Egyptian presidency spokesperson Alaa Youssef said Russian energy agency Rosatom, the Egyptian organisation for nuclear plants, and Russia’s atomic energy agency signed an agreement Tuesday for El-Dabaa nuclear plant, adding that this project will help Egypt solve its lack of energy sources.

Contrary to popular belief, solar energy is rather expensive and using nuclear energy instead will be significantly lower in cost, nuclear chemistry professor in Helwan University Abdel-Hakim Kandeel told Daily News Egypt.

“The nuclear reactors will be preserved in a building with 1.2 metre thickness to prevent any leaked radiation,” he said.
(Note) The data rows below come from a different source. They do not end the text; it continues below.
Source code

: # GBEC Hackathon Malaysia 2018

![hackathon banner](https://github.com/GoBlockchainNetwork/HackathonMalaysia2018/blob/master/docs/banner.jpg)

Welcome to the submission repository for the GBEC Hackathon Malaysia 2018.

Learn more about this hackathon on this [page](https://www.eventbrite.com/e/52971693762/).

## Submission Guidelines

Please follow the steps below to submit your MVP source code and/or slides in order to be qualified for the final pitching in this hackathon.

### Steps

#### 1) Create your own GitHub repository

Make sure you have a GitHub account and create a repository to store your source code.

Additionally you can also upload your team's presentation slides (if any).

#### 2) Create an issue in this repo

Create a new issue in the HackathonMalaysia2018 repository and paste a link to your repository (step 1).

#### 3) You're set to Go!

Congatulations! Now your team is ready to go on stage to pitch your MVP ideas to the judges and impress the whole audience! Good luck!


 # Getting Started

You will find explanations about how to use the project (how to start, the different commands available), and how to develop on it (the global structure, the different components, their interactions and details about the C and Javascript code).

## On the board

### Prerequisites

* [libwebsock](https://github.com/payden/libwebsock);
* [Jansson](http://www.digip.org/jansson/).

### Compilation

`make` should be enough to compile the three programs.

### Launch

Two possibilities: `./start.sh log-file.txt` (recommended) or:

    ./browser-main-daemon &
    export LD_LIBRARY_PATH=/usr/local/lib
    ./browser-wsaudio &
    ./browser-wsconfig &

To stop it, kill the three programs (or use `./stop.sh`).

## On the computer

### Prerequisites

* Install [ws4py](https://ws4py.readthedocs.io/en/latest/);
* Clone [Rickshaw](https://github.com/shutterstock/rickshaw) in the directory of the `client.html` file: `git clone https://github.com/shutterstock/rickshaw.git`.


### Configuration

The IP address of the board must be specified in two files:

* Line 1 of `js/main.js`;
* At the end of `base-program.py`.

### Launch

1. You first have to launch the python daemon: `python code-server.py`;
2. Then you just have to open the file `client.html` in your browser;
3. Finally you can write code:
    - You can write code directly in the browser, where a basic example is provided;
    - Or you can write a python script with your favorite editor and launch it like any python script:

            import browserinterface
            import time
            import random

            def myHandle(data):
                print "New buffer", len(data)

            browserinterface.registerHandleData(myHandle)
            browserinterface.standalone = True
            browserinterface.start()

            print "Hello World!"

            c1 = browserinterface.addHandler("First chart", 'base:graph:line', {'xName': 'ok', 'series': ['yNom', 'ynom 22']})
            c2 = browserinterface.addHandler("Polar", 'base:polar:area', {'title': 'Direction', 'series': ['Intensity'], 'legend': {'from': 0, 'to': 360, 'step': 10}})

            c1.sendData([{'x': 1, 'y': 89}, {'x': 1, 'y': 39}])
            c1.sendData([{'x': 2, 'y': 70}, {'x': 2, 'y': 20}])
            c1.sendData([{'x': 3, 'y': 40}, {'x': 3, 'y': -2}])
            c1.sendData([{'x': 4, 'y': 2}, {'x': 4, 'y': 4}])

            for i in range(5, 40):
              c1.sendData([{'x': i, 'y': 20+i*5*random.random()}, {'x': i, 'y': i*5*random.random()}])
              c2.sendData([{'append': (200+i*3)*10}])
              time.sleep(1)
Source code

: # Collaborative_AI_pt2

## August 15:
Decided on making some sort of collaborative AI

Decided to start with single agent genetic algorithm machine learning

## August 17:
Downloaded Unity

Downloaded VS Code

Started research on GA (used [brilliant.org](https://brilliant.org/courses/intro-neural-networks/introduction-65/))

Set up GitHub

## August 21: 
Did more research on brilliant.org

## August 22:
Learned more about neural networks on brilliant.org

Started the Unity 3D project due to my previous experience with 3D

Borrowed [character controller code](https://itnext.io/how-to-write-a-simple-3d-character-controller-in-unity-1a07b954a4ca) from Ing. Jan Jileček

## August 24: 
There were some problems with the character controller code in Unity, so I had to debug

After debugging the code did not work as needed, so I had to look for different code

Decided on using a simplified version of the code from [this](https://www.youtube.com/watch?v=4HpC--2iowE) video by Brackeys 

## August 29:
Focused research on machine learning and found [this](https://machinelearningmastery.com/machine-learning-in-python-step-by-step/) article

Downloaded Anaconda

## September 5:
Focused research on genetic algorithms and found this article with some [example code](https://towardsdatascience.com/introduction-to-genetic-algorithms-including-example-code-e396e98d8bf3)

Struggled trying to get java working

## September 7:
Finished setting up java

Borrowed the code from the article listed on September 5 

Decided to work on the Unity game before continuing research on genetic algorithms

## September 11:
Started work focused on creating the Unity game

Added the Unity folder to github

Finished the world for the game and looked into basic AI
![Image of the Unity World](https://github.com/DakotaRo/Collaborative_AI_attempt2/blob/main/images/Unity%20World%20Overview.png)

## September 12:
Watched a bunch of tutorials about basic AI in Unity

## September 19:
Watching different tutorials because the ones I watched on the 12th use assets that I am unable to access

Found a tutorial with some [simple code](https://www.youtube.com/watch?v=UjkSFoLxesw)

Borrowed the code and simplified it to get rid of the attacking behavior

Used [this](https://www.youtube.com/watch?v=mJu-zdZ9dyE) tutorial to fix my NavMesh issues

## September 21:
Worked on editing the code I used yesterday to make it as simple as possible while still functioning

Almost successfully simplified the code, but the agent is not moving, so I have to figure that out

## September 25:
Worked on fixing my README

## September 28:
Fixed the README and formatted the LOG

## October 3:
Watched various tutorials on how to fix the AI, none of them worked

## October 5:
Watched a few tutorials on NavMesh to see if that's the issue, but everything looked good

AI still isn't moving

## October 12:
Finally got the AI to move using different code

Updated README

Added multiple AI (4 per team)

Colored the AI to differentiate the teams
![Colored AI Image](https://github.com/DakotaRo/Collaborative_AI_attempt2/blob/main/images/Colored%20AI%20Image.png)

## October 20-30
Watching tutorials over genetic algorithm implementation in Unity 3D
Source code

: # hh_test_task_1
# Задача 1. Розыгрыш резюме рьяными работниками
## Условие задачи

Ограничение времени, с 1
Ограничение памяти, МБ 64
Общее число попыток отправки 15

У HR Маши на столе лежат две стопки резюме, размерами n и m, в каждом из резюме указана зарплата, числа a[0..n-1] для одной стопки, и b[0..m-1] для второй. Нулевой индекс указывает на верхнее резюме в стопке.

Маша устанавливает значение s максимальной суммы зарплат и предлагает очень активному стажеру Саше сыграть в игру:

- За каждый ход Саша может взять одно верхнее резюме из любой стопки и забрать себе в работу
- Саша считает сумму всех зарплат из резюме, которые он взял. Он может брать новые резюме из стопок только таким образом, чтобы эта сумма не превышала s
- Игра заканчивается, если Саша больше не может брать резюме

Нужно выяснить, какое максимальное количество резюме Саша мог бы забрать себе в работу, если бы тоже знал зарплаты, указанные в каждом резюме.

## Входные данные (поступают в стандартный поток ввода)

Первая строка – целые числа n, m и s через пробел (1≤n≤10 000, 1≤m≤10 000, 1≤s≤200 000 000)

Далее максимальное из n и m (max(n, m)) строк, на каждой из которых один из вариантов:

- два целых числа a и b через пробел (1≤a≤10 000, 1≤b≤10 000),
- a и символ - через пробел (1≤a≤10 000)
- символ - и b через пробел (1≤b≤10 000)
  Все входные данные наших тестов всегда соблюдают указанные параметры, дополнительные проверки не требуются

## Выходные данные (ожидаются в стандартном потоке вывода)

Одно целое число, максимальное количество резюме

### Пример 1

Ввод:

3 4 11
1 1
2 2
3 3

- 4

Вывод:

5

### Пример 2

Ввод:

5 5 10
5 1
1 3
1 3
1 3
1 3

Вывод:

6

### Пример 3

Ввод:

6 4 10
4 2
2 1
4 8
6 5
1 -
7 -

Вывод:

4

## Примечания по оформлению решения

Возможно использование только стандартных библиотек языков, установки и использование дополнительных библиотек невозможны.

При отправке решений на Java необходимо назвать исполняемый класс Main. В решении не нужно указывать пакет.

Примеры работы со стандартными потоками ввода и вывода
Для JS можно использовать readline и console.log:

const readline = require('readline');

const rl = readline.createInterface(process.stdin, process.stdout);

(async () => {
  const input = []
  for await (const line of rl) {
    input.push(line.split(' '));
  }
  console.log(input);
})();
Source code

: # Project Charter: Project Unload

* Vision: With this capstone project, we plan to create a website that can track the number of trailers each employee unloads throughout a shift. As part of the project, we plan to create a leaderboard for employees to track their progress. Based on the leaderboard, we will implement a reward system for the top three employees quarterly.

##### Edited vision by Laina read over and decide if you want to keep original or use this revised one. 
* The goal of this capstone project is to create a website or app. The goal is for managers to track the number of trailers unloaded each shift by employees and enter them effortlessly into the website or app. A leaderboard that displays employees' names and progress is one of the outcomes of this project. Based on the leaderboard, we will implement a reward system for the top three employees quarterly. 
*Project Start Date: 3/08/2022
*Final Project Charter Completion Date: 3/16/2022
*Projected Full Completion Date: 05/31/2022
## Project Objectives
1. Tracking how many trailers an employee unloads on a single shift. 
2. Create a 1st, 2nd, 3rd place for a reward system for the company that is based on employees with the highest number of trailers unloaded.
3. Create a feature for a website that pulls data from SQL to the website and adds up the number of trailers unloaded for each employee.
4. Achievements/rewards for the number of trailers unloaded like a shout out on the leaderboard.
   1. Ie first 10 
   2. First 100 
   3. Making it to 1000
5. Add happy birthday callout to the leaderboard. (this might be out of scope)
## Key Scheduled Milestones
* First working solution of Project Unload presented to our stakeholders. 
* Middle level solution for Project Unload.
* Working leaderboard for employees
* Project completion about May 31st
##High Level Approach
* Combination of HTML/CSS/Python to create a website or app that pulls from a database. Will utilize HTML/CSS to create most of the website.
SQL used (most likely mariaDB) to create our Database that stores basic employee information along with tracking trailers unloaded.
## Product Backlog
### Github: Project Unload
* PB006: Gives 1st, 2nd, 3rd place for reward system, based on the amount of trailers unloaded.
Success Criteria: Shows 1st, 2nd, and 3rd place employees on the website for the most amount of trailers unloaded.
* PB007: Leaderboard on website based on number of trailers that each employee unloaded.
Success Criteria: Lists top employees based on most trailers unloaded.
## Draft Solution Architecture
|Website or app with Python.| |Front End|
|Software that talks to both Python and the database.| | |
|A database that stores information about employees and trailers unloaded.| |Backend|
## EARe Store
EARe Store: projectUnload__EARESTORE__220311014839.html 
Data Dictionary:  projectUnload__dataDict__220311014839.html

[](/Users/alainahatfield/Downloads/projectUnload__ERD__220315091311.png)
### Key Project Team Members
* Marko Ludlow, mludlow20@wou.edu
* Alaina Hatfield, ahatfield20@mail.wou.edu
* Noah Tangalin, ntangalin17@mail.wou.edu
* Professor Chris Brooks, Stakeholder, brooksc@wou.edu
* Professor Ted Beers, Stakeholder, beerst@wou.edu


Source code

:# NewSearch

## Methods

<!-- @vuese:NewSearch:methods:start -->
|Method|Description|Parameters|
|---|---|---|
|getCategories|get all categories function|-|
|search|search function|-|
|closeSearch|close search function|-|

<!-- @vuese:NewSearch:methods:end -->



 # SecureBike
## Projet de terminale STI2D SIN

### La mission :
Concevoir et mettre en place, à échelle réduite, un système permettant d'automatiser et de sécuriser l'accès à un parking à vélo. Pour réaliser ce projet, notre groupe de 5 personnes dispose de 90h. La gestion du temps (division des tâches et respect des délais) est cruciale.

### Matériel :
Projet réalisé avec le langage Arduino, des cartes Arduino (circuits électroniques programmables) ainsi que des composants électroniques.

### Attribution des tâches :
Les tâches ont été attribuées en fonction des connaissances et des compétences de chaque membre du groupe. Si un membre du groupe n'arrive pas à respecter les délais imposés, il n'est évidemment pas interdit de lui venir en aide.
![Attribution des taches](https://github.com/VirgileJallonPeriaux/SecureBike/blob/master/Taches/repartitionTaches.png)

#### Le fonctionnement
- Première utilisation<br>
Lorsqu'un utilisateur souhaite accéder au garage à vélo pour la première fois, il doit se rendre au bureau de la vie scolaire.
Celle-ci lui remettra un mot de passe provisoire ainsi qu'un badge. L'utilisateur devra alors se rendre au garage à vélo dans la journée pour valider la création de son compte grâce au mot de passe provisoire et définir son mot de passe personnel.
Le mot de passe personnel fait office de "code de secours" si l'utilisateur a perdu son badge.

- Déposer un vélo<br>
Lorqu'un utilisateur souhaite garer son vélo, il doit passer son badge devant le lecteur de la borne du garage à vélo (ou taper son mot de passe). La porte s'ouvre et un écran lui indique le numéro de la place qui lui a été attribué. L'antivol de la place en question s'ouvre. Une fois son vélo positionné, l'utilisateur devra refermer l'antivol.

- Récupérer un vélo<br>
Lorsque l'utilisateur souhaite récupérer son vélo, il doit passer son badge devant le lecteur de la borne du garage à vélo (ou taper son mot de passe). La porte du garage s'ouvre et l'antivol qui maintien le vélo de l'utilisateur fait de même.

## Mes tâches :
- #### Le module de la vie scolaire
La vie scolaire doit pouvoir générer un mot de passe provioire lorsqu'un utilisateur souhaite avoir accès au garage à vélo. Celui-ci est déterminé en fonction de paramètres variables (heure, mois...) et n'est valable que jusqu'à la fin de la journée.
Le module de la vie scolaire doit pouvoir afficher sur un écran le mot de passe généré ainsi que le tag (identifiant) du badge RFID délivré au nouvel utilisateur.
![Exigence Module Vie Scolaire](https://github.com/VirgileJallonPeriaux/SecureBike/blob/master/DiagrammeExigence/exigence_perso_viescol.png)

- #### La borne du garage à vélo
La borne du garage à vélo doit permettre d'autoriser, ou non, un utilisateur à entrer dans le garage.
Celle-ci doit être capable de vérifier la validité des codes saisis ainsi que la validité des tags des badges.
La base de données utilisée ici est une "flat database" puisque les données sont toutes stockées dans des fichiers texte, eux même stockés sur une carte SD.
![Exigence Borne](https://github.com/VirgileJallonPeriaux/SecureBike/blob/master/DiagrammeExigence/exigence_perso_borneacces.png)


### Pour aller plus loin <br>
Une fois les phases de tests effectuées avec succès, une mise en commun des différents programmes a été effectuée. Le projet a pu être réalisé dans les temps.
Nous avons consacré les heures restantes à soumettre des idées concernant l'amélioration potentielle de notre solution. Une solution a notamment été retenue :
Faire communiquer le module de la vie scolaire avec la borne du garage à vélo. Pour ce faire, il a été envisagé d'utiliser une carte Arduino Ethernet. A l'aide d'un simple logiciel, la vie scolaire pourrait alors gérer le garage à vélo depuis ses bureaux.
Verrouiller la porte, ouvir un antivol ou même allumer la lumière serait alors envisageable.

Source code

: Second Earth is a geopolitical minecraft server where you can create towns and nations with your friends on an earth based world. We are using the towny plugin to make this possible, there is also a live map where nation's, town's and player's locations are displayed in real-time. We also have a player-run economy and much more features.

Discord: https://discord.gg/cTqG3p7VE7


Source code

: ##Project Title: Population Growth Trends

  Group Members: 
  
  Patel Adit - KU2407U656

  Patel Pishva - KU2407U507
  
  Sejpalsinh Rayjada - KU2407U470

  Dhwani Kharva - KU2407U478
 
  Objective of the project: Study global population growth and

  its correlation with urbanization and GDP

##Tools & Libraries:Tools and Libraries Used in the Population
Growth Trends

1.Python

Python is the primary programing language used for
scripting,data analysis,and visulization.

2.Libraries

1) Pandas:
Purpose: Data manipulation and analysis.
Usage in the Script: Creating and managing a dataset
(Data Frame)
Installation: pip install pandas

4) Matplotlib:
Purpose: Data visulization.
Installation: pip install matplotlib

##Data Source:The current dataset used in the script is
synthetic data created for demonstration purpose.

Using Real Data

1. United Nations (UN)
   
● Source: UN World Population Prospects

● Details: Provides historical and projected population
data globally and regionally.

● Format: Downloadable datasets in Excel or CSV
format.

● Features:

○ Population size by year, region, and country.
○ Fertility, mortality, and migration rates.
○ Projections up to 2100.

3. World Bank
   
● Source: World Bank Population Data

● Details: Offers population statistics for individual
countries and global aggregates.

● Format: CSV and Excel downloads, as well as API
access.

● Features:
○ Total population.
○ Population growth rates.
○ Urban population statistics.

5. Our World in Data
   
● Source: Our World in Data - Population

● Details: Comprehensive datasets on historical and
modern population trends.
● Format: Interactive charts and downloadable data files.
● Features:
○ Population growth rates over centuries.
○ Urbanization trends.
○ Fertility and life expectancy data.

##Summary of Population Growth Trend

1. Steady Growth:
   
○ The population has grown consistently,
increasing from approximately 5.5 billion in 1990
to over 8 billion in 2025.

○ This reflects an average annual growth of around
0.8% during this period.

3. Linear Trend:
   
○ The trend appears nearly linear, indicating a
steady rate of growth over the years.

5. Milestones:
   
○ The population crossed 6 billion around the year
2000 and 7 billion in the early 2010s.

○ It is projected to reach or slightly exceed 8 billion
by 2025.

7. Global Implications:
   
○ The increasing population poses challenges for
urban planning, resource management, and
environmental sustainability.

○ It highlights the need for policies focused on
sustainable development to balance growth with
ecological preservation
This project will generate new work opportunities and will increase tourism, which is what happened when the High Dam in Aswan was built.

Kandeel said this project was supposed to be executed during the late president Gamal Abdel Nasser’s regime and if it were established, it would have brought in around $200bn.

Former nuclear power head Ezzat Abdel Aziz told Daily News Egypt this power plant has no damage whatsoever and its establishment is currently quite important.

“The non-renewable resources we are relying on now are causing damage to the environment because coal and petrol energy release carbon dioxide in huge amounts,” he said.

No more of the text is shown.